Family law cases in Virginia that address child custody or support can be some of the most difficult cases to be involved in, both from an emotional perspective and from a legal one. Yes, there are guidelines provided by state law that can help parents in Virginia who are trying to navigate a tricky custody or support issue, but each case involves its own set of unique facts. It helps to be familiar with the legal terms you might hear in your case.
Custody versus visitation
“Custody” is a family law term that most of our readers have probably heard before, but what does it actually mean?
Virginia law recognizes two types of custody: legal and physical custody.
Legal custody involves the right of a parent to make important decisions about the life of the child, such as the child’s educational or healthcare needs, or even how the child participates in extracurricular activities. Oftentimes, family law courts in Virginia and throughout the country prefer that parents share “joint” legal custody, meaning they work together to make these important decisions.
Physical custody refers to where the child will actually live and spend time. Physical custody might also be joint, wherein the child will live with each parent at times. However, that type of arrangement may not work if the parents don’t live in close proximity – the logistics could be tough.
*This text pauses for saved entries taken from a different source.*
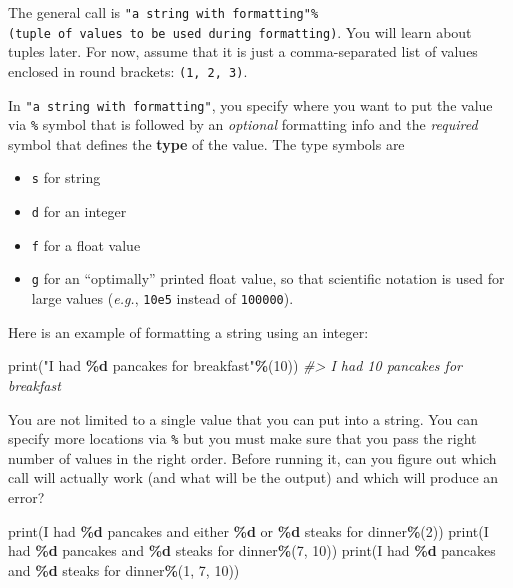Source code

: \documentclass[
]{book}
\newenvironment{Shaded}{\begin{snugshade}}{\end{snugshade}}
\newcommand{\BuiltInTok}[1]{#1}
\newcommand{\CommentTok}[1]{\textcolor[rgb]{0.56,0.35,0.01}{\textit{#1}}}
\newcommand{\DecValTok}[1]{\textcolor[rgb]{0.00,0.00,0.81}{#1}}
\newcommand{\NormalTok}[1]{#1}
\newcommand{\OperatorTok}[1]{\textcolor[rgb]{0.81,0.36,0.00}{\textbf{#1}}}
\newcommand{\SpecialCharTok}[1]{\textcolor[rgb]{0.81,0.36,0.00}{\textbf{#1}}}
\newcommand{\StringTok}[1]{\textcolor[rgb]{0.31,0.60,0.02}{#1}}
\providecommand{\tightlist}{%
  \setlength{\itemsep}{0pt}\setlength{\parskip}{0pt}}
\begin{document}
The general call is \texttt{"a\ string\ with\ formatting"\%(tuple\ of\ values\ to\ be\ used\ during\ formatting)}. You will learn about tuples later. For now, assume that it is just a comma-separated list of values enclosed in round brackets: \texttt{(1,\ 2,\ 3)}.

In \texttt{"a\ string\ with\ formatting"}, you specify where you want to put the value via \texttt{\%} symbol that is followed by an \emph{optional} formatting info and the \emph{required} symbol that defines the \textbf{type} of the value. The type symbols are

\begin{itemize}
\tightlist
\item
  \texttt{s} for string
\item
  \texttt{d} for an integer
\item
  \texttt{f} for a float value
\item
  \texttt{g} for an ``optimally'' printed float value, so that scientific notation is used for large values (\emph{e.g.}, \texttt{10e5} instead of \texttt{100000}).
\end{itemize}

Here is an example of formatting a string using an integer:

\begin{Shaded}
\begin{Highlighting}[]
\BuiltInTok{print}\NormalTok{(}\StringTok{"I had }\SpecialCharTok{\%d}\StringTok{ pancakes for breakfast"}\OperatorTok{\%}\NormalTok{(}\DecValTok{10}\NormalTok{))}
\CommentTok{\#\textgreater{} I had 10 pancakes for breakfast}
\end{Highlighting}
\end{Shaded}

You are not limited to a single value that you can put into a string. You can specify more locations via \texttt{\%} but you must make sure that you pass the right number of values in the right order. Before running it, can you figure out which call will actually work (and what will be the output) and which will produce an error?

\begin{Shaded}
\begin{Highlighting}[]
\BuiltInTok{print}\NormalTok{(}\StringTok{\textquotesingle{}I had }\SpecialCharTok{\%d}\StringTok{ pancakes and either }\SpecialCharTok{\%d}\StringTok{  or }\SpecialCharTok{\%d}\StringTok{ steaks for dinner\textquotesingle{}}\OperatorTok{\%}\NormalTok{(}\DecValTok{2}\NormalTok{))}
\BuiltInTok{print}\NormalTok{(}\StringTok{\textquotesingle{}I had }\SpecialCharTok{\%d}\StringTok{ pancakes and }\SpecialCharTok{\%d}\StringTok{ steaks for dinner\textquotesingle{}}\OperatorTok{\%}\NormalTok{(}\DecValTok{7}\NormalTok{, }\DecValTok{10}\NormalTok{))}
\BuiltInTok{print}\NormalTok{(}\StringTok{\textquotesingle{}I had }\SpecialCharTok{\%d}\StringTok{ pancakes and }\SpecialCharTok{\%d}\StringTok{ steaks for dinner\textquotesingle{}}\OperatorTok{\%}\NormalTok{(}\DecValTok{1}\NormalTok{, }\DecValTok{7}\NormalTok{, }\DecValTok{10}\NormalTok{))}
\end{Highlighting}
\end{Shaded}
\end{document}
So, in some situations, one parent will have primary physical custody and a visitation schedule will be set so that the other parent has ample access to the child as well.
Visitation – which might be called “parenting time” in some situations – is the time that is set aside for the non-custodial parent to spend time with the child.
This might include overnight visits, summer vacations or holidays spent together, for example. The exact situation for custody and visitation will come down to the unique dynamics involved in any given case.